In essence, SD-WAN allows the creation of “Quasi-QoS” by various methods. Perhaps the most important is the blending together of multiple access connections to a company’s sites – MPLS, vanilla Internet (perhaps x2 or x3), LTE and so on – and then load-balancing, bonding or using them for backup or differential routing of traffic.There are also various approaches involving hacking TCP in some way, or various proprietary approaches to packet classification and scheduling. Typically, SD-WAN will involve some sort of server or dedicated box at each customer site.

The following illustration is from SD-WAN vendor Velocloud, and is given as an example

This could put mission-critical applications onto managed connections, with less-demanding traffic onto Internet access. Or it could be “Internet-primary” and use more expensive connections only when congestion seems to be causing problems. It can also link into major IaaS and cloud platforms (Amazon, Google, Microsoft etc) in different locations and with large-scale connections. Many other use-cases and permutations are feasible as well, especially when linked with UCaaS or other SaaS offers.
In other words, SD-WAN could be described as “Arbitrage-as-a-Service” or “Managed Least-Cost-Routing”. Where the SD-WAN is offered by a company which isn’t one of the access providers, it is essentially “OTT-QoS” – although I think that “Quasi-QoS” sounds better.

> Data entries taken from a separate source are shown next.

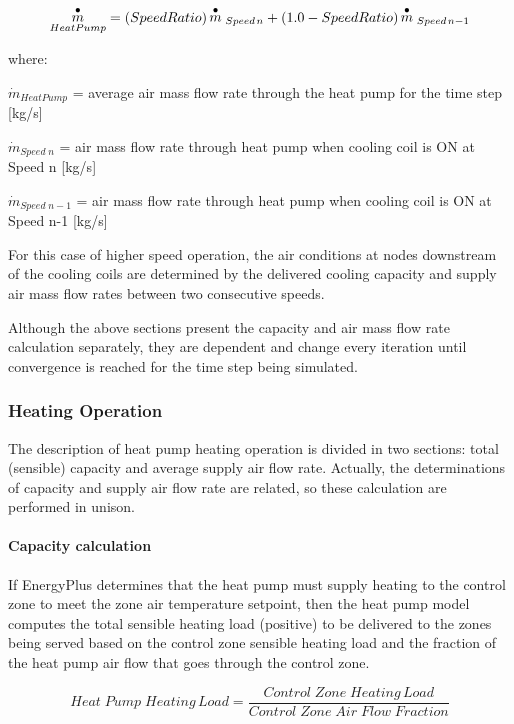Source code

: \begin{equation}
{\mathop m\limits^ \bullet_{HeatPump}} = (SpeedRatio)\mathop m\limits^ \bullet  {{\kern 1pt}_{Speed{\kern 1pt} n}} + (1.0 - SpeedRatio)\mathop m\limits^ \bullet  {{\kern 1pt}_{Speed{\kern 1pt} n - 1}}
\end{equation}

where:

\({\dot m_{HeatPump}}\) = average air mass flow rate through the heat pump for the time step {[}kg/s{]}

\({\dot m_{Speed\;n}}\) = air mass flow rate through heat pump when cooling coil is ON at Speed n {[}kg/s{]}

\({\dot m_{Speed\;n - 1}}\) = air mass flow rate through heat pump when cooling coil is ON at Speed n-1 {[}kg/s{]}

For this case of higher speed operation, the air conditions at nodes downstream of the cooling coils are determined by the delivered cooling capacity and supply air mass flow rates between two consecutive speeds.

Although the above sections present the capacity and air mass flow rate calculation separately, they are dependent and change every iteration until convergence is reached for the time step being simulated.

\subsubsection{Heating Operation}\label{heating-operation-1}

The description of heat pump heating operation is divided in two sections: total (sensible) capacity and average supply air flow rate. Actually, the determinations of capacity and supply air flow rate are related, so these calculation are performed in unison.

\paragraph{Capacity calculation}\label{capacity-calculation-1}

If EnergyPlus determines that the heat pump must supply heating to the control zone to meet the zone air temperature setpoint, then the heat pump model computes the total sensible heating load (positive) to be delivered to the zones being served based on the control zone sensible heating load and the fraction of the heat pump air flow that goes through the control zone.

\begin{equation}
Heat\;Pump\;Heating\,Load = \frac{{Control\;Zone\;Heating\,Load}}{{Control\;Zone\;Air\;Flow\;Fraction}}
\end{equation}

I see this as a conspicuous threat to various forms of NFV-based enterprise service, especially what gets called NFVaaS or NaaS. By putting an overlay around access connections, it reduces the ability for any extra capabilities to be offered from within their infrastructure.

My colleague Martin Geddes has been scathing about this type of “QoS” (link) – noting that the underlying “network science” doesn’t allow for performance to be accurately predicted or guaranteed, without some very clever maths in the access network boxes. The “failure modes” can be ugly, as sudden sub-second spikes and buffering issues can occur and disappear randomly, trashing sensitive applications before the SD-WAN can respond.

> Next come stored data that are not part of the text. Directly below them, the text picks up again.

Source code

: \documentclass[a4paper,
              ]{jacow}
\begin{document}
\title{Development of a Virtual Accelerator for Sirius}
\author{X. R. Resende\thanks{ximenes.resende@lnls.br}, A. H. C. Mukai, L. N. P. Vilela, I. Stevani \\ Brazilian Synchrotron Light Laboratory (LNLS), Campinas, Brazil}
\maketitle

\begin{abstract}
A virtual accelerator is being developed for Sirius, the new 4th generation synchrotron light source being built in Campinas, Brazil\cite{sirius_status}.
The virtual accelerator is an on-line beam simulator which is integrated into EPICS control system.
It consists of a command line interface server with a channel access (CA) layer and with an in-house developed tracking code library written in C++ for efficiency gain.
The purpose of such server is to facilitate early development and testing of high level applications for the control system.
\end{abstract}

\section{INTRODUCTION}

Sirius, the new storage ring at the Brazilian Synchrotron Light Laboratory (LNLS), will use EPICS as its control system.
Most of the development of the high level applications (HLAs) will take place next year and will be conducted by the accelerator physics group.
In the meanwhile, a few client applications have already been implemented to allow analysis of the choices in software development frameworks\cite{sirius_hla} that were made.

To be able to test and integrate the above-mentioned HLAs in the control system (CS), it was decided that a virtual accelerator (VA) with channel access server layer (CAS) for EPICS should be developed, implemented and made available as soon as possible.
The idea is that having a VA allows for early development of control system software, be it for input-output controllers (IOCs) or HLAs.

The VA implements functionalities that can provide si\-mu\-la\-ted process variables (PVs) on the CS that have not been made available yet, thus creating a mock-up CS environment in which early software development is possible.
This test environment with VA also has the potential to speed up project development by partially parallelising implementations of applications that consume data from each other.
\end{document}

My sense is that while that might be technically true, the real-world problems are more prosaic. Either a fully-dimensioned MPLS connection is too costly, or something fails completely because a fibre is cut, or a network node crashes and reboots. Or, is is the case here, the economics are so compelling that it's cheaper to just buy two redundant connections rather than optimise one.

The bottom line is that SD-WAN is potentially a game-changer - and it potentially undermines the NFV argument, not just for UC services, but perhaps other functions too. While some vendors are working with telcos to offer hybrid solutions, that's because of customer pull. This isn't to say that it invalidates everything proposed by NFV believers - far from it, in fact - but it does act as a counterbalance to the view that virtualisation is all telcos need to dominate enterprise connectivity and communications. 

SD-WAN entrenches the idea that enterprise communications and apps are decoupled from access. It also empowers Internet-based UCaaS providers to offer SLAs and QoS guarantees without owning access connectivity themselves - for example, Vonage works with VeloCloud, and Star2Star has its own connectivity boxes that optimise "vanilla Internet" access.